The random forest (RF) is a robust ensemble ML algorithm used for both classification and regression for unsupervised learning (Schonlau and Zou 2020). The RF algorithm is widely used in spatial modelling (Meshram et al. 2021). RF uses DT’s as the core element to reduce the estimate of classes. Boots trap aggregation is an integral part of RF-based estimation and training the dataset (Syam and Kaul 2021; Meshram et al. 2021). The Python-based Scikit-learn ML library has been used for cluster modelling in this present study. To optimize the RF algorithm, the selected eighteen parameters have been considered input variable for the number of trees. To reach the best possible output, 5- and tenfold cross-validation has been applied in this study. Since the factor cluster are varying to each other, the ‘vote’ technique of RF has been used to reduce the noise or outlier in the gully erosion controlling factors as input variables. The four gully erosion factor clusters are pretty distinctive from each other such as erodibility cluster differes from topographical, erodibility, and resistant clusters, yet they influence the overall condition of the gully. Such dimensionality and distinctiveness of the precator variable can affect the model’s overall performance. Apart from clustering the variable according to their nature of influence on gully, the feature section system of RF has been used, which can also improve the accuracy of the model. Tella et al. (2021) used similar feature section of RF in their study. A proximity algorithm is used to locate the outliers in terminal nodes (Norouzi and Moghaddam 2020).

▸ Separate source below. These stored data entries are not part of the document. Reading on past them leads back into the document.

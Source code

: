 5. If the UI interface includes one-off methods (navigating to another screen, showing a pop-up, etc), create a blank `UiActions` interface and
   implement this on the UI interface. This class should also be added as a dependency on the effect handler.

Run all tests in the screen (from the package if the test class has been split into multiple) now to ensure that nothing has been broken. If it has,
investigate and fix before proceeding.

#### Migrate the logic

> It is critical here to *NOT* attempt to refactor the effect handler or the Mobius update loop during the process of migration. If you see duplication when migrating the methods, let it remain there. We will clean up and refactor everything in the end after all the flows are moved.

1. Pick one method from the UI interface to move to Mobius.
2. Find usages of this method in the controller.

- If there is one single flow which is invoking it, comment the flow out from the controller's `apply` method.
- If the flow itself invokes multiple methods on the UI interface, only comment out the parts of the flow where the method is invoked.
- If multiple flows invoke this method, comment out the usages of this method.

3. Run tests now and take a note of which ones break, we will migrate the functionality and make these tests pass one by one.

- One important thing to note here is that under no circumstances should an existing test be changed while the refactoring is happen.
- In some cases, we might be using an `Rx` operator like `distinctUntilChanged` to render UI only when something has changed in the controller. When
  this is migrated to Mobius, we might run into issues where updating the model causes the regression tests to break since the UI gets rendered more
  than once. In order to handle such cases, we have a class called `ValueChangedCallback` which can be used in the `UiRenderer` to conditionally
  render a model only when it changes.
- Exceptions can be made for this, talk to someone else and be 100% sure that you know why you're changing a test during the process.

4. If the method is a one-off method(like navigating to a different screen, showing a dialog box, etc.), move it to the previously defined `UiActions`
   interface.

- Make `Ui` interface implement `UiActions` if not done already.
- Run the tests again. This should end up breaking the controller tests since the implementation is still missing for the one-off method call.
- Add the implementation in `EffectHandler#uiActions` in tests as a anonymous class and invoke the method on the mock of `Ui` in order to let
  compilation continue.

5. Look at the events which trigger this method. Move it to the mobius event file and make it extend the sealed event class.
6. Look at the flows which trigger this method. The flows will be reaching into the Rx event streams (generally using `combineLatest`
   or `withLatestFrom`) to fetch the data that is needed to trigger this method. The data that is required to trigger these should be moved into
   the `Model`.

Gradient boosting model (GBM)

Gradient boosting (GBM) is another tree-based ensemble machine learning technique used for supervised learning (Zhang et al. 2021). Although the RF technique is a step ahead of its predecessor technique (DTree’s model) by using ‘voting’, feature section technique, and proximity algorithm, it lacks in determining weaklings in the database (Yang et al. 2021a, b). The GBM uses the classification and regression tree (CART) technique to determine the weak learners among predictor variables (Handoko et al. 2020). Studies by Jun (2021) and Yang et al. (2021a, b) showed that GBM has strong predictive power. This technique is beneficial for the present study, where four-factor clusters incorporating the gully controlling factors are distinctive and influence each other in many ways in the occurrence of gully erosion. Such weak predictors can disrupt the model’s performance; therefore, GBM-based ‘best-fit’ optimization has been used to improve the performance of and accuracy of the employed model. Although the GBM has a higher predictive capability than RF, in the case of noisy data, it sometimes leads to overfitting (Yang et al. 2021a, b). Therefore, the 5 and tenfold cross-validation technique has been applied to optimize the model’s performance in this study to avoid this overfitting problem of GBM. From the Scikit-learn ensemble package of Python, GradientBoosting classifier has been used for this study to run the algorithm.

XGBoost (XGB)

Among the different boosting techniques, the XGBoostoreXtreme gradient boosting technique is quite an efficient and popular method and it is widely used for its excellent predictability and efficiency. It is quite recent algorithm, proposed by Chen and Guestrin (2016). XGBoost is an extreme variation of the gradient boosting model (GBM) (Osman et al. 2021; Ke et al. 2017). XGB uses regularization boosting and parallel processing techniques to overcome the overfitting problem (Gui et al. 2020; Fauzan and Murfi 2018). Unlike other GBM, XGB is powerful and effective in noisy datasets (Naghibi et al. 2020; Liu et al. 2020). Therefore, the predictor selection method in a backward manner has been applied to structure the model for better performance (Sahin 2020; Li et al. 2020). With such optimization, the model takes more time but gives better accuracy by using appropriate predictors for our dataset. This ensemble boosting approach can fit non-linear relationships; therefore, this technique can fit the non-linear relationship between the predictors of the four factor clusters. Where factor clusters are the independent variable and the 3658 sample points from both the gully and non-gully erosion sites are the target variables. The 80% of the dataset has been used to train the dataset and find out the set of predictors with maximum predictive capability using 5- and tenfold cross validation technique and grid search method. After that, the set of predictors has been run on the entire dataset to prepare the final cluster-wise susceptibility maps. The XGBClassifier from the SK-learnxgboost ensemble package has been used to predict the clusters in this present study.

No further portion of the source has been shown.